DATASET RECORDS
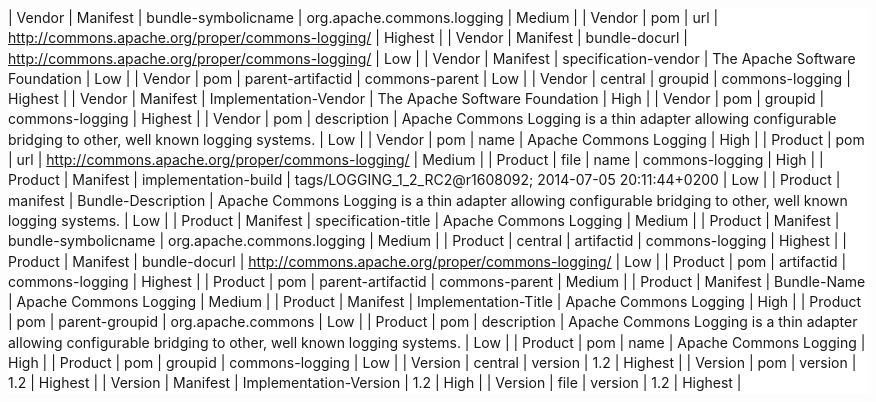 | Vendor  | Manifest | bundle-symbolicname      | org.apache.commons.logging                                                                                    | Medium     |
| Vendor  | pom      | url                      | http://commons.apache.org/proper/commons-logging/                                                             | Highest    |
| Vendor  | Manifest | bundle-docurl            | http://commons.apache.org/proper/commons-logging/                                                             | Low        |
| Vendor  | Manifest | specification-vendor     | The Apache Software Foundation                                                                                | Low        |
| Vendor  | pom      | parent-artifactid        | commons-parent                                                                                                | Low        |
| Vendor  | central  | groupid                  | commons-logging                                                                                               | Highest    |
| Vendor  | Manifest | Implementation-Vendor    | The Apache Software Foundation                                                                                | High       |
| Vendor  | pom      | groupid                  | commons-logging                                                                                               | Highest    |
| Vendor  | pom      | description              | Apache Commons Logging is a thin adapter allowing configurable bridging to other, well known logging systems. | Low        |
| Vendor  | pom      | name                     | Apache Commons Logging                                                                                        | High       |
| Product | pom      | url                      | http://commons.apache.org/proper/commons-logging/                                                             | Medium     |
| Product | file     | name                     | commons-logging                                                                                               | High       |
| Product | Manifest | implementation-build     | tags/LOGGING\_1\_2\_RC2@r1608092; 2014-07-05 20:11:44+0200                                                    | Low        |
| Product | manifest | Bundle-Description       | Apache Commons Logging is a thin adapter allowing configurable bridging to other, well known logging systems. | Low        |
| Product | Manifest | specification-title      | Apache Commons Logging                                                                                        | Medium     |
| Product | Manifest | bundle-symbolicname      | org.apache.commons.logging                                                                                    | Medium     |
| Product | central  | artifactid               | commons-logging                                                                                               | Highest    |
| Product | Manifest | bundle-docurl            | http://commons.apache.org/proper/commons-logging/                                                             | Low        |
| Product | pom      | artifactid               | commons-logging                                                                                               | Highest    |
| Product | pom      | parent-artifactid        | commons-parent                                                                                                | Medium     |
| Product | Manifest | Bundle-Name              | Apache Commons Logging                                                                                        | Medium     |
| Product | Manifest | Implementation-Title     | Apache Commons Logging                                                                                        | High       |
| Product | pom      | parent-groupid           | org.apache.commons                                                                                            | Low        |
| Product | pom      | description              | Apache Commons Logging is a thin adapter allowing configurable bridging to other, well known logging systems. | Low        |
| Product | pom      | name                     | Apache Commons Logging                                                                                        | High       |
| Product | pom      | groupid                  | commons-logging                                                                                               | Low        |
| Version | central  | version                  | 1.2                                                                                                           | Highest    |
| Version | pom      | version                  | 1.2                                                                                                           | Highest    |
| Version | Manifest | Implementation-Version   | 1.2                                                                                                           | High       |
| Version | file     | version                  | 1.2                                                                                                           | Highest    |
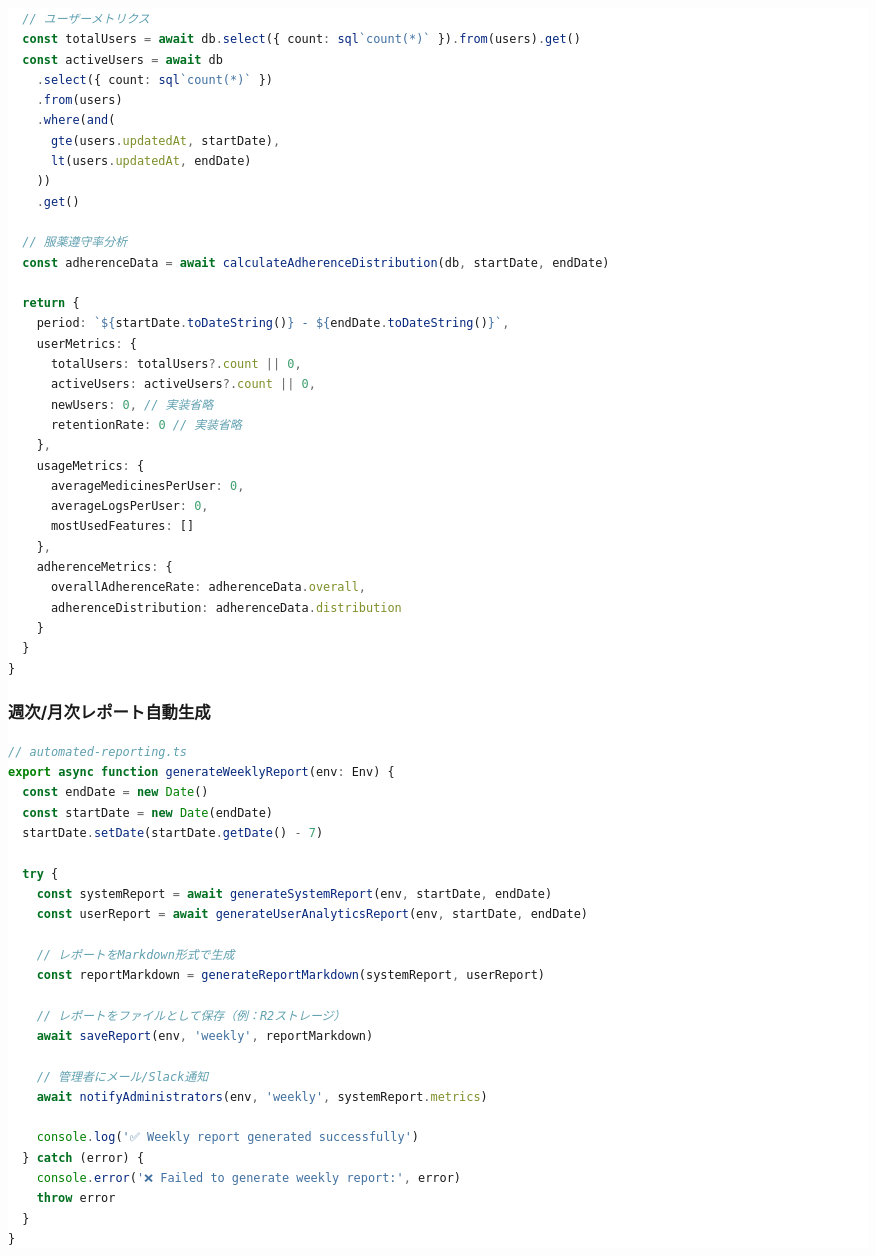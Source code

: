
 ```typescript
  // ユーザーメトリクス
  const totalUsers = await db.select({ count: sql`count(*)` }).from(users).get()
  const activeUsers = await db
    .select({ count: sql`count(*)` })
    .from(users)
    .where(and(
      gte(users.updatedAt, startDate),
      lt(users.updatedAt, endDate)
    ))
    .get()
  
  // 服薬遵守率分析
  const adherenceData = await calculateAdherenceDistribution(db, startDate, endDate)
  
  return {
    period: `${startDate.toDateString()} - ${endDate.toDateString()}`,
    userMetrics: {
      totalUsers: totalUsers?.count || 0,
      activeUsers: activeUsers?.count || 0,
      newUsers: 0, // 実装省略
      retentionRate: 0 // 実装省略
    },
    usageMetrics: {
      averageMedicinesPerUser: 0,
      averageLogsPerUser: 0,
      mostUsedFeatures: []
    },
    adherenceMetrics: {
      overallAdherenceRate: adherenceData.overall,
      adherenceDistribution: adherenceData.distribution
    }
  }
}
```

### 週次/月次レポート自動生成
```typescript
// automated-reporting.ts
export async function generateWeeklyReport(env: Env) {
  const endDate = new Date()
  const startDate = new Date(endDate)
  startDate.setDate(startDate.getDate() - 7)
  
  try {
    const systemReport = await generateSystemReport(env, startDate, endDate)
    const userReport = await generateUserAnalyticsReport(env, startDate, endDate)
    
    // レポートをMarkdown形式で生成
    const reportMarkdown = generateReportMarkdown(systemReport, userReport)
    
    // レポートをファイルとして保存（例：R2ストレージ）
    await saveReport(env, 'weekly', reportMarkdown)
    
    // 管理者にメール/Slack通知
    await notifyAdministrators(env, 'weekly', systemReport.metrics)
    
    console.log('✅ Weekly report generated successfully')
  } catch (error) {
    console.error('❌ Failed to generate weekly report:', error)
    throw error
  }
}

```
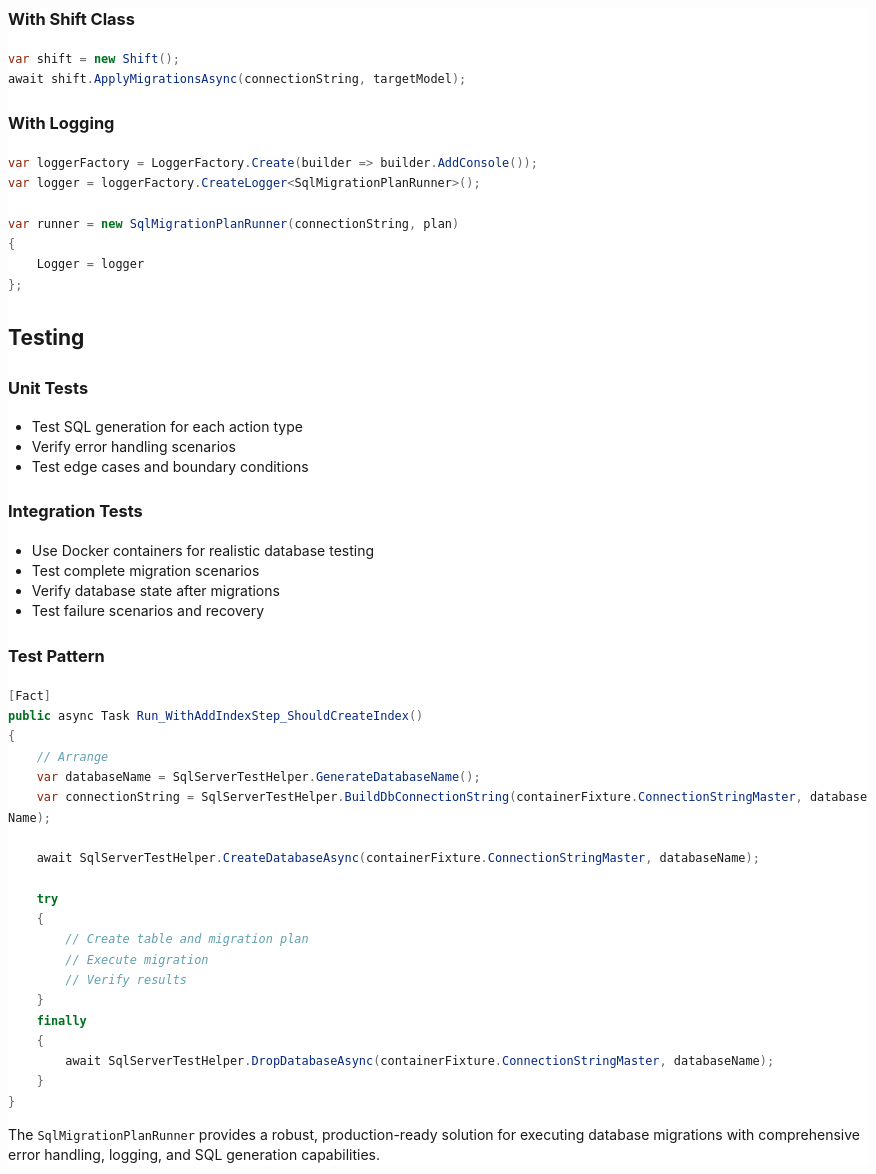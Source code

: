 ### With Shift Class
```csharp
var shift = new Shift();
await shift.ApplyMigrationsAsync(connectionString, targetModel);
```

### With Logging
```csharp
var loggerFactory = LoggerFactory.Create(builder => builder.AddConsole());
var logger = loggerFactory.CreateLogger<SqlMigrationPlanRunner>();

var runner = new SqlMigrationPlanRunner(connectionString, plan)
{
    Logger = logger
};
```

## Testing

### Unit Tests
- Test SQL generation for each action type
- Verify error handling scenarios
- Test edge cases and boundary conditions

### Integration Tests
- Use Docker containers for realistic database testing
- Test complete migration scenarios
- Verify database state after migrations
- Test failure scenarios and recovery

### Test Pattern
```csharp
[Fact]
public async Task Run_WithAddIndexStep_ShouldCreateIndex()
{
    // Arrange
    var databaseName = SqlServerTestHelper.GenerateDatabaseName();
    var connectionString = SqlServerTestHelper.BuildDbConnectionString(containerFixture.ConnectionStringMaster, databaseName);
    
    await SqlServerTestHelper.CreateDatabaseAsync(containerFixture.ConnectionStringMaster, databaseName);
    
    try
    {
        // Create table and migration plan
        // Execute migration
        // Verify results
    }
    finally
    {
        await SqlServerTestHelper.DropDatabaseAsync(containerFixture.ConnectionStringMaster, databaseName);
    }
}
```

The `SqlMigrationPlanRunner` provides a robust, production-ready solution for executing database migrations with comprehensive error handling, logging, and SQL generation capabilities.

PROBLEM DESCRIPTION
Where the material contains pictures, leave them out and copy the rest verbatim.

ANSWER TO THE EXERCISE
 | Vendor  | Manifest | bundle-symbolicname      | org.apache.commons.logging                                                                                    | Medium     |
| Vendor  | pom      | url                      | http://commons.apache.org/proper/commons-logging/                                                             | Highest    |
| Vendor  | Manifest | bundle-docurl            | http://commons.apache.org/proper/commons-logging/                                                             | Low        |
| Vendor  | Manifest | specification-vendor     | The Apache Software Foundation                                                                                | Low        |
| Vendor  | pom      | parent-artifactid        | commons-parent                                                                                                | Low        |
| Vendor  | central  | groupid                  | commons-logging                                                                                               | Highest    |
| Vendor  | Manifest | Implementation-Vendor    | The Apache Software Foundation                                                                                | High       |
| Vendor  | pom      | groupid                  | commons-logging                                                                                               | Highest    |
| Vendor  | pom      | description              | Apache Commons Logging is a thin adapter allowing configurable bridging to other, well known logging systems. | Low        |
| Vendor  | pom      | name                     | Apache Commons Logging                                                                                        | High       |
| Product | pom      | url                      | http://commons.apache.org/proper/commons-logging/                                                             | Medium     |
| Product | file     | name                     | commons-logging                                                                                               | High       |
| Product | Manifest | implementation-build     | tags/LOGGING\_1\_2\_RC2@r1608092; 2014-07-05 20:11:44+0200                                                    | Low        |
| Product | manifest | Bundle-Description       | Apache Commons Logging is a thin adapter allowing configurable bridging to other, well known logging systems. | Low        |
| Product | Manifest | specification-title      | Apache Commons Logging                                                                                        | Medium     |
| Product | Manifest | bundle-symbolicname      | org.apache.commons.logging                                                                                    | Medium     |
| Product | central  | artifactid               | commons-logging                                                                                               | Highest    |
| Product | Manifest | bundle-docurl            | http://commons.apache.org/proper/commons-logging/                                                             | Low        |
| Product | pom      | artifactid               | commons-logging                                                                                               | Highest    |
| Product | pom      | parent-artifactid        | commons-parent                                                                                                | Medium     |
| Product | Manifest | Bundle-Name              | Apache Commons Logging                                                                                        | Medium     |
| Product | Manifest | Implementation-Title     | Apache Commons Logging                                                                                        | High       |
| Product | pom      | parent-groupid           | org.apache.commons                                                                                            | Low        |
| Product | pom      | description              | Apache Commons Logging is a thin adapter allowing configurable bridging to other, well known logging systems. | Low        |
| Product | pom      | name                     | Apache Commons Logging                                                                                        | High       |
| Product | pom      | groupid                  | commons-logging                                                                                               | Low        |
| Version | central  | version                  | 1.2                                                                                                           | Highest    |
| Version | pom      | version                  | 1.2                                                                                                           | Highest    |
| Version | Manifest | Implementation-Version   | 1.2                                                                                                           | High       |
| Version | file     | version                  | 1.2                                                                                                           | Highest    |
Source code

:
 ```typescript
  // ユーザーメトリクス
  const totalUsers = await db.select({ count: sql`count(*)` }).from(users).get()
  const activeUsers = await db
    .select({ count: sql`count(*)` })
    .from(users)
    .where(and(
      gte(users.updatedAt, startDate),
      lt(users.updatedAt, endDate)
    ))
    .get()
  
  // 服薬遵守率分析
  const adherenceData = await calculateAdherenceDistribution(db, startDate, endDate)
  
  return {
    period: `${startDate.toDateString()} - ${endDate.toDateString()}`,
    userMetrics: {
      totalUsers: totalUsers?.count || 0,
      activeUsers: activeUsers?.count || 0,
      newUsers: 0, // 実装省略
      retentionRate: 0 // 実装省略
    },
    usageMetrics: {
      averageMedicinesPerUser: 0,
      averageLogsPerUser: 0,
      mostUsedFeatures: []
    },
    adherenceMetrics: {
      overallAdherenceRate: adherenceData.overall,
      adherenceDistribution: adherenceData.distribution
    }
  }
}
```

### 週次/月次レポート自動生成
```typescript
// automated-reporting.ts
export async function generateWeeklyReport(env: Env) {
  const endDate = new Date()
  const startDate = new Date(endDate)
  startDate.setDate(startDate.getDate() - 7)
  
  try {
    const systemReport = await generateSystemReport(env, startDate, endDate)
    const userReport = await generateUserAnalyticsReport(env, startDate, endDate)
    
    // レポートをMarkdown形式で生成
    const reportMarkdown = generateReportMarkdown(systemReport, userReport)
    
    // レポートをファイルとして保存（例：R2ストレージ）
    await saveReport(env, 'weekly', reportMarkdown)
    
    // 管理者にメール/Slack通知
    await notifyAdministrators(env, 'weekly', systemReport.metrics)
    
    console.log('✅ Weekly report generated successfully')
  } catch (error) {
    console.error('❌ Failed to generate weekly report:', error)
    throw error
  }
}

```
Source code

: ### With Shift Class
```csharp
var shift = new Shift();
await shift.ApplyMigrationsAsync(connectionString, targetModel);
```

### With Logging
```csharp
var loggerFactory = LoggerFactory.Create(builder => builder.AddConsole());
var logger = loggerFactory.CreateLogger<SqlMigrationPlanRunner>();

var runner = new SqlMigrationPlanRunner(connectionString, plan)
{
    Logger = logger
};
```

## Testing

### Unit Tests
- Test SQL generation for each action type
- Verify error handling scenarios
- Test edge cases and boundary conditions

### Integration Tests
- Use Docker containers for realistic database testing
- Test complete migration scenarios
- Verify database state after migrations
- Test failure scenarios and recovery

### Test Pattern
```csharp
[Fact]
public async Task Run_WithAddIndexStep_ShouldCreateIndex()
{
    // Arrange
    var databaseName = SqlServerTestHelper.GenerateDatabaseName();
    var connectionString = SqlServerTestHelper.BuildDbConnectionString(containerFixture.ConnectionStringMaster, databaseName);
    
    await SqlServerTestHelper.CreateDatabaseAsync(containerFixture.ConnectionStringMaster, databaseName);
    
    try
    {
        // Create table and migration plan
        // Execute migration
        // Verify results
    }
    finally
    {
        await SqlServerTestHelper.DropDatabaseAsync(containerFixture.ConnectionStringMaster, databaseName);
    }
}
```

The `SqlMigrationPlanRunner` provides a robust, production-ready solution for executing database migrations with comprehensive error handling, logging, and SQL generation capabilities.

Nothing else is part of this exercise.